Integrating solar and / or wind generators.

Blocking Diodes.

There is often some confusion about this, even in the chandlers shop.

Firstly, do not confuse diodes included within a solar array that isolates the separate elements with the diodes required to stop the solar panel discharging the battery when there is no sun. The later is unlikely to be built into a panel, the former usually are.

Some controllers include blocking diodes to prevent discharge, some do not, and further confusion can arise because a controller that supports a wind generator and Solar may have blocking diodes to isolate the two from each other and the alternator but does not have diodes to prevent discharge through the solar panel, this is the case with my Marlec HDRi controller and the fact that the product description on the box mentioned the former caused confusion at the chandlers where the sales person assumed the diodes were to prevent discharge, they are not! Fortunately I had already read the manual and knew differently, from the manual:

"Note : Solar panels must be fitted with appropriate blocking diodes."

Blocking diodes are cheap and should be well over-specified for the current to be carried, if not they will get very hot and you are loosing power. Multiple diodes can be put in parallel to increase current handling capacity (2 approximately doubles the rating, three trebles it etc.) but the better option is find a seriously big one.

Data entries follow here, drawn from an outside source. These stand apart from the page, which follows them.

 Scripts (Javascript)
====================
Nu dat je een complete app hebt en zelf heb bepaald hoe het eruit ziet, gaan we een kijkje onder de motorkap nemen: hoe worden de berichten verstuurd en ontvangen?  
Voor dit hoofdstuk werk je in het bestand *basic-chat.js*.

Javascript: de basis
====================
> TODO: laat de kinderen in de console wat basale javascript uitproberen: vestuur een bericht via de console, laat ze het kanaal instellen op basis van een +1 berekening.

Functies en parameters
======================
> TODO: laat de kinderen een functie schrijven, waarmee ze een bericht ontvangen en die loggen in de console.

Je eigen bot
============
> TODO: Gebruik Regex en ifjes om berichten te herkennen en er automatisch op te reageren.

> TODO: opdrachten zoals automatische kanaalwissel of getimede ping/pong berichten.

My blocking diodes (under the acrylic sheet there to guard against short circuits)
This unit has two diodes combined with a large heat sink that doubles as the
common output terminal, one diode is used for the main array, the other for the
small panel on the cabin roof. Each element can carry 110 amps which is way
over the top for my system so should remain cool with minimal losses.


Very small trickle charging panels are sometimes connected directly to the battery, perhaps plugged in through a 12 volt power point so they can be removed. Whilst you can get away with this for very small units you can't for a panel of any size as the continuous charge will gas the battery (see battery types by technology) so you need a controller to manage the process. 

Generally it is worth paying more for a good controller which should do a better job and will also give you some information about the system such as battery voltage, instantaneous current or power being supplied, power supplied since reset etc. Some, like the Marlec HDRi, have dual outputs so that charging the starter and service batteries can be controlled independently, a major benefit in my view although it would be nice if the starter battery was given priority. 

Some will support just solar, others Wind Generators and Solar, the latter are specific to a model or make (or makes) of wind generator but OK with generic solar panels up to a certain power.

The picture above shows my HDRi hybrid wind and solar controller (centre, silver coloured) mounted in a dry spot, well ventilated, close to the batteries and with the display panel easily to see. The switch on it shuts down the system and limits the speed and noise of the wind generator, unfortunately you can't turn the wind off and leave the solar running. 

Also shown is the shore power consumer unit (lower left), battery management displays (top left) and the external regulator for the alternator (bottom right).